▶ _SUPPLIED MATERIAL_

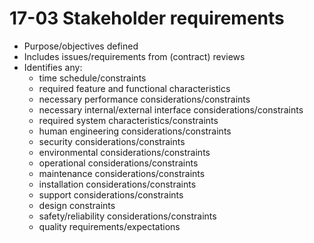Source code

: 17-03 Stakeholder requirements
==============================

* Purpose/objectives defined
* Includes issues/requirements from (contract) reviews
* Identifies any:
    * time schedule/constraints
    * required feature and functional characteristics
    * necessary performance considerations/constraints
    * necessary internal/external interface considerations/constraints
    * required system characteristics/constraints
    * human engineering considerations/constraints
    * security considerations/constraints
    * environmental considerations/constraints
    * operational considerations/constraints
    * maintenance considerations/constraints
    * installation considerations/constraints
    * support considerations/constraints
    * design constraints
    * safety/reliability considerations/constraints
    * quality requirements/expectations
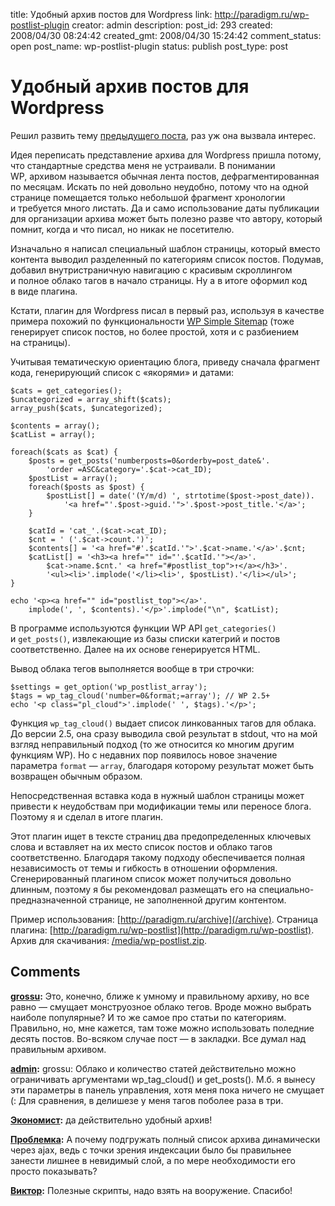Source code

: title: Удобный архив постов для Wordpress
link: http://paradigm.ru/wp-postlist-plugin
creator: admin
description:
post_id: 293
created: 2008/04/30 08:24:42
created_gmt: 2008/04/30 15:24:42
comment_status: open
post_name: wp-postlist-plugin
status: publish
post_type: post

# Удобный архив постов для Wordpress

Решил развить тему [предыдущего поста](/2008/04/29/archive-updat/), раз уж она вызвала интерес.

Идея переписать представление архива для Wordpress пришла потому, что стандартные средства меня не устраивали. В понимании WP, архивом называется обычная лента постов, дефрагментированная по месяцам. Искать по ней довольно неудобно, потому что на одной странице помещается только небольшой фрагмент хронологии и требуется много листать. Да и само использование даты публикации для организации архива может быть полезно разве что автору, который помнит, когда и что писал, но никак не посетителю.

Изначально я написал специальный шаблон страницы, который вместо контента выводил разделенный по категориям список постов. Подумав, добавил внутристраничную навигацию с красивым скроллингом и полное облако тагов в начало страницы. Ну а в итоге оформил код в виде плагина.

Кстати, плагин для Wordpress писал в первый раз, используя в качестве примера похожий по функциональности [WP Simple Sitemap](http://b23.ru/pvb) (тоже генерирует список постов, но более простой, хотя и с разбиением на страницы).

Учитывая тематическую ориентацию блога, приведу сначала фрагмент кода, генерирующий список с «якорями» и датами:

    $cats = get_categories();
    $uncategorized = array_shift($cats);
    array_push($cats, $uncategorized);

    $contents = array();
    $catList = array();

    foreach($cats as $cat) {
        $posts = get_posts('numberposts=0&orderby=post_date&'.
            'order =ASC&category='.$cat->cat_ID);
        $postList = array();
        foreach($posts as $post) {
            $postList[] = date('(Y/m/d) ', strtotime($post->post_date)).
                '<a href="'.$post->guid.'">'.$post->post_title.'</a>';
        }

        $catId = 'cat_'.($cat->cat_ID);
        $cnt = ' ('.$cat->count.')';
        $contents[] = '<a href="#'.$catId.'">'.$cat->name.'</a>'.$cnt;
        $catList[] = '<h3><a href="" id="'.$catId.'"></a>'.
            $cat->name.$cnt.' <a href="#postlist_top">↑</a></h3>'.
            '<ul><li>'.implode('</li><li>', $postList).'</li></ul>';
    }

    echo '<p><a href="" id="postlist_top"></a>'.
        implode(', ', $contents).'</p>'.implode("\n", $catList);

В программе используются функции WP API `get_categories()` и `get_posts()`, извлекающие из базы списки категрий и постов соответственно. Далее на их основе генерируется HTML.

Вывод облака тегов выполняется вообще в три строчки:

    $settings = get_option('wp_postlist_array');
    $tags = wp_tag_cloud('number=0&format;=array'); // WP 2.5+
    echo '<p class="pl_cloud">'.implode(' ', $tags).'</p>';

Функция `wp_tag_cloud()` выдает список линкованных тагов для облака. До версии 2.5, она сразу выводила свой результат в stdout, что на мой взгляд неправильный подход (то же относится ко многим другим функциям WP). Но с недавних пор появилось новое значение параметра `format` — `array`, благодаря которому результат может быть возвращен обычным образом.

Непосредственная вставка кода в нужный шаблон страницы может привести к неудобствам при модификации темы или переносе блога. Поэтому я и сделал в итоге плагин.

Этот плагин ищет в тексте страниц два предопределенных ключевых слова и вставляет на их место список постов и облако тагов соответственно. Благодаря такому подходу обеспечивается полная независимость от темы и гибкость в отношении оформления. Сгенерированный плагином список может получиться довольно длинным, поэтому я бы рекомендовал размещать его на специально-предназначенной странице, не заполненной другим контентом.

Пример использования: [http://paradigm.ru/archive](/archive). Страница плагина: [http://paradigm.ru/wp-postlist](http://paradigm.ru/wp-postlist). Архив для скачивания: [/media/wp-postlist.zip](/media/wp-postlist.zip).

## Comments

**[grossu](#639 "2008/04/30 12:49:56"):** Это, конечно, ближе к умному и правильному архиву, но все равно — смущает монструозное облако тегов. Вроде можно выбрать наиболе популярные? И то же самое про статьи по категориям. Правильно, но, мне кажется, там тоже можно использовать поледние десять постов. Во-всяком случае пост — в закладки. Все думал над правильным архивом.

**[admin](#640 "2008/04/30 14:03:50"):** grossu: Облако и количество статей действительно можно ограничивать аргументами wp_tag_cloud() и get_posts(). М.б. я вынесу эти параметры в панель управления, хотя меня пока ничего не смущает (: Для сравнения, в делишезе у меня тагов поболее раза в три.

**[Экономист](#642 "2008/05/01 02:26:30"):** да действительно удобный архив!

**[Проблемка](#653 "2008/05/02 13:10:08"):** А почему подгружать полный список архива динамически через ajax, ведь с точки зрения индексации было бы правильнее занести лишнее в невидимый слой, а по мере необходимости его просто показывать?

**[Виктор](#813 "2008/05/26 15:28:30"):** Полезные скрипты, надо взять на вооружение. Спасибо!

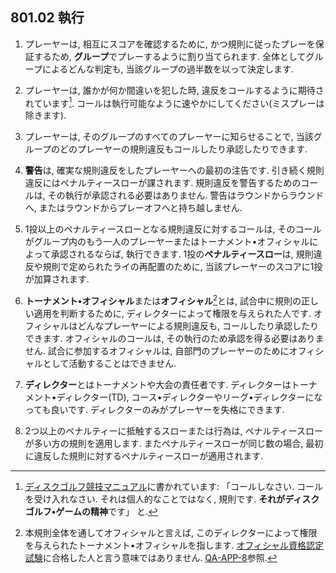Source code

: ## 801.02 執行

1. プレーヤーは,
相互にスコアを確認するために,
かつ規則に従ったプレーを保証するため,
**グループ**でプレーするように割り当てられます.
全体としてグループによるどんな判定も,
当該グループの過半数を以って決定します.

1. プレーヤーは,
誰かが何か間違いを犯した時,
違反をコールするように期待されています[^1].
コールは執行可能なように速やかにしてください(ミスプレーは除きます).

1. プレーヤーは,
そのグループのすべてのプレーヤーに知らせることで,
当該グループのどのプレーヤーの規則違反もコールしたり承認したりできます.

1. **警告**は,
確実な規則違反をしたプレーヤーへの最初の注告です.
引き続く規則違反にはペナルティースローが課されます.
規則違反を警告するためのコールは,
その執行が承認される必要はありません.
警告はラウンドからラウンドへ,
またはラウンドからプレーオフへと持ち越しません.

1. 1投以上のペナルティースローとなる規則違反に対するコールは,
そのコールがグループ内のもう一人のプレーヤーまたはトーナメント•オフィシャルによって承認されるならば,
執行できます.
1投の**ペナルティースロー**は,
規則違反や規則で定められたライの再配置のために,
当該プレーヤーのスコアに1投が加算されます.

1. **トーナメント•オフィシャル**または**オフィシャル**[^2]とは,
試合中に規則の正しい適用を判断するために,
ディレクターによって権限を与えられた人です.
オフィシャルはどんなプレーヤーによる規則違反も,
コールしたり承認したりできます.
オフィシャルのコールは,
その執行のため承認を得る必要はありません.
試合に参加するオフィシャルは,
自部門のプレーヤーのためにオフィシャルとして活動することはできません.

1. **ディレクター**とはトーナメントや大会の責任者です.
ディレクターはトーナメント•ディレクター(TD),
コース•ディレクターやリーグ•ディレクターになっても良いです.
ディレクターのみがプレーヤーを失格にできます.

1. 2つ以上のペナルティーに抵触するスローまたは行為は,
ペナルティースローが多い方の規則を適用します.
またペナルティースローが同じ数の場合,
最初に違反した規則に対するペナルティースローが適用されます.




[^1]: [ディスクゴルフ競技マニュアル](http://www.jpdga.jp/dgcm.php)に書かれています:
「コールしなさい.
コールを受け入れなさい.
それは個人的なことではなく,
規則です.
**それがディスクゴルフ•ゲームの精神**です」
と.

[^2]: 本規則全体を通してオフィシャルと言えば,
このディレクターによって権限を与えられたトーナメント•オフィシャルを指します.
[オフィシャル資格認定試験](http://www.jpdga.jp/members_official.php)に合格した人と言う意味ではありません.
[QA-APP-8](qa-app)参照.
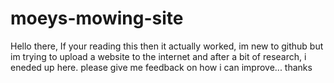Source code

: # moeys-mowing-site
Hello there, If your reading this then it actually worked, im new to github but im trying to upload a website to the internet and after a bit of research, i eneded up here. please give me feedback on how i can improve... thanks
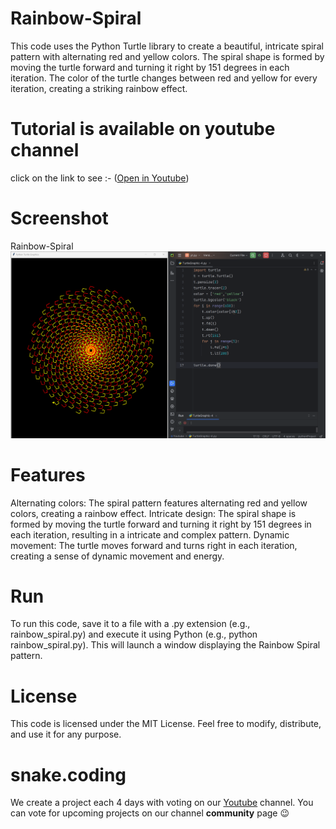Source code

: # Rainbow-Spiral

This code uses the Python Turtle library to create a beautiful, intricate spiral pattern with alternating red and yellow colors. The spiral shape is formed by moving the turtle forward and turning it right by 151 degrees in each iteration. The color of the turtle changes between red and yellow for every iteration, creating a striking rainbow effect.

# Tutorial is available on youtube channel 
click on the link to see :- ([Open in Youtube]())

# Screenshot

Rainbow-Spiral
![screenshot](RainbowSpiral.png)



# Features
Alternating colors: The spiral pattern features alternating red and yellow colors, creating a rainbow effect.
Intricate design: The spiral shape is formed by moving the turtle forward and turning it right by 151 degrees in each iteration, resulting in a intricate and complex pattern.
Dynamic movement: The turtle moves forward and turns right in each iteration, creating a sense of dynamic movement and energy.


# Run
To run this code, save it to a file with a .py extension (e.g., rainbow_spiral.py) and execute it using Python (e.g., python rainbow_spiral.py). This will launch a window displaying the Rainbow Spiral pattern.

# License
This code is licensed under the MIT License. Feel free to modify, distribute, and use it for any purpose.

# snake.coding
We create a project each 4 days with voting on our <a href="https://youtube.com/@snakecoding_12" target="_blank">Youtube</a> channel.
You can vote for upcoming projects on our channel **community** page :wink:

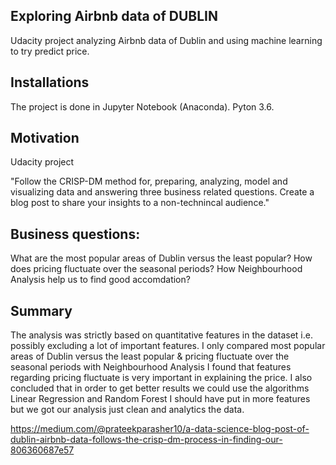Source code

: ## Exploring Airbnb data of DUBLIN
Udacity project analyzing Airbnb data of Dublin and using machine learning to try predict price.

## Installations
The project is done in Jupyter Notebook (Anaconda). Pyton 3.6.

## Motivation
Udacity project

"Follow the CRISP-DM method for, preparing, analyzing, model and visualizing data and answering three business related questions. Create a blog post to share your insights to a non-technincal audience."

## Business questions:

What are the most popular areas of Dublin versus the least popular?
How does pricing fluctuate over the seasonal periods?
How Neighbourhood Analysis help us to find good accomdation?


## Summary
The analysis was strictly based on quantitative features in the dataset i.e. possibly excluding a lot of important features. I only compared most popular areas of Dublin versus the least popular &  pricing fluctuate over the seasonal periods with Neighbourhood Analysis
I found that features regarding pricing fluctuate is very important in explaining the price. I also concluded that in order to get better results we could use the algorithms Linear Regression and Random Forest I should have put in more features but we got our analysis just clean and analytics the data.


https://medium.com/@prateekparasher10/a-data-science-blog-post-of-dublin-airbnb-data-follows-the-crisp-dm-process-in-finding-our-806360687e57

▶ _WORK TO BE COMPLETED_
All that is needed is the exact run of lines from the start of the material above through the one containing "necessary performance considerations/constraints", pictures left out.

▶ _WRITTEN ANSWER_
Source code

: 17-03 Stakeholder requirements
==============================

* Purpose/objectives defined
* Includes issues/requirements from (contract) reviews
* Identifies any:
    * time schedule/constraints
    * required feature and functional characteristics
    * necessary performance considerations/constraints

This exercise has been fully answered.